Your instructions:
Where does the string "media" occur in the entries below? Copy every line where it does.

* * * * * * * * *

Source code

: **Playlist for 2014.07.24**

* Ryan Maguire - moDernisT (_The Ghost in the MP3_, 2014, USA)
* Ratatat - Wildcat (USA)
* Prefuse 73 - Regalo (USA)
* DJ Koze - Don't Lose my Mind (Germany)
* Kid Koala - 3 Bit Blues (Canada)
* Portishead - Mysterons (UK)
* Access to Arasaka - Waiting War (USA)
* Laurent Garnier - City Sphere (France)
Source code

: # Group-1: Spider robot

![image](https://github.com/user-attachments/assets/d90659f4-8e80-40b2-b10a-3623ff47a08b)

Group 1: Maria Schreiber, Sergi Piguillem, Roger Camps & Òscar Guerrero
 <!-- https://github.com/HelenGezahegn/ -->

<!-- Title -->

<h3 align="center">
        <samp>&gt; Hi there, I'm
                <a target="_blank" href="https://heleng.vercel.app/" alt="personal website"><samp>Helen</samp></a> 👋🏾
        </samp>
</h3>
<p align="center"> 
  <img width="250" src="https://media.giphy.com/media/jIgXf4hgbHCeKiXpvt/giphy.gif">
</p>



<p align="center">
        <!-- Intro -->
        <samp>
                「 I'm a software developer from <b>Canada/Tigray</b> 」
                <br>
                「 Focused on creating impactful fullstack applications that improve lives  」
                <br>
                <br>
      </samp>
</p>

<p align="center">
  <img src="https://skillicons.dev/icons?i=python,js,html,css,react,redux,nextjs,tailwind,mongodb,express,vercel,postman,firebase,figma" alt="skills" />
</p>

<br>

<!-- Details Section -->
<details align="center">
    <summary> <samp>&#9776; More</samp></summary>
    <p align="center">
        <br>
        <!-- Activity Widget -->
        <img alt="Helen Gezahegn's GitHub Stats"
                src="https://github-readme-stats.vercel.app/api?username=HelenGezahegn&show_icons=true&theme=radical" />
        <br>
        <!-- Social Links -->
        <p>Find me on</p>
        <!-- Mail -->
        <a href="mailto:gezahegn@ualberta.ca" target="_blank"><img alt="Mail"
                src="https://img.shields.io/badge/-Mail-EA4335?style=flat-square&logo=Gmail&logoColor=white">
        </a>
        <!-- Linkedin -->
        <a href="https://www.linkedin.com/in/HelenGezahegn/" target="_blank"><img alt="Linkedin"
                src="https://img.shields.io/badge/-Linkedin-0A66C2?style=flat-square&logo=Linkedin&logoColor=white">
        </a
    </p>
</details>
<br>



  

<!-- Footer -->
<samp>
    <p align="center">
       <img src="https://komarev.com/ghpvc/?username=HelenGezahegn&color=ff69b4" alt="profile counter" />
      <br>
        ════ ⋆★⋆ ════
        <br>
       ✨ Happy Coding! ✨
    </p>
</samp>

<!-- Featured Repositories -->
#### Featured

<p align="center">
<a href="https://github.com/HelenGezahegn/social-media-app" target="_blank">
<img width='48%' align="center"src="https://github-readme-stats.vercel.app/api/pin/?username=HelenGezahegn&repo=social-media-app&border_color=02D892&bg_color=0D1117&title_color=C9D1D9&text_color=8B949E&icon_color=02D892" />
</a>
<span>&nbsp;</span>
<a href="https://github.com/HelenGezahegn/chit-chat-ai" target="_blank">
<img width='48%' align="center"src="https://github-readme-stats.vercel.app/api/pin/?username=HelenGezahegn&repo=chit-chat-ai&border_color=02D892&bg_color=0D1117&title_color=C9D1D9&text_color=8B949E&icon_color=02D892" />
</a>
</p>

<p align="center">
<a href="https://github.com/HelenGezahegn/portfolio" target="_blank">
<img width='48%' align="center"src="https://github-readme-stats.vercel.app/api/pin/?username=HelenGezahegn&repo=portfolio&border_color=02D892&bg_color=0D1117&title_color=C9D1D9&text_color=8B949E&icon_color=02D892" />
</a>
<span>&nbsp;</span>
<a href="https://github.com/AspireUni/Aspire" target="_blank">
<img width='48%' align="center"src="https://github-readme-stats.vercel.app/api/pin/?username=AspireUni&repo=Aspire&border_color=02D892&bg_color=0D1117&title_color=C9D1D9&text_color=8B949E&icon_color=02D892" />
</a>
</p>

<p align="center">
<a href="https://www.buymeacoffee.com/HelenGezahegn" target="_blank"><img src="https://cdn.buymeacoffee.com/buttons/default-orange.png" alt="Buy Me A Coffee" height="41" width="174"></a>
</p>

* * * * * * * * *

Answer for this exercise:
  <img width="250" src="https://media.giphy.com/media/jIgXf4hgbHCeKiXpvt/giphy.gif">
<a href="https://github.com/HelenGezahegn/social-media-app" target="_blank">
<img width='48%' align="center"src="https://github-readme-stats.vercel.app/api/pin/?username=HelenGezahegn&repo=social-media-app&border_color=02D892&bg_color=0D1117&title_color=C9D1D9&text_color=8B949E&icon_color=02D892" />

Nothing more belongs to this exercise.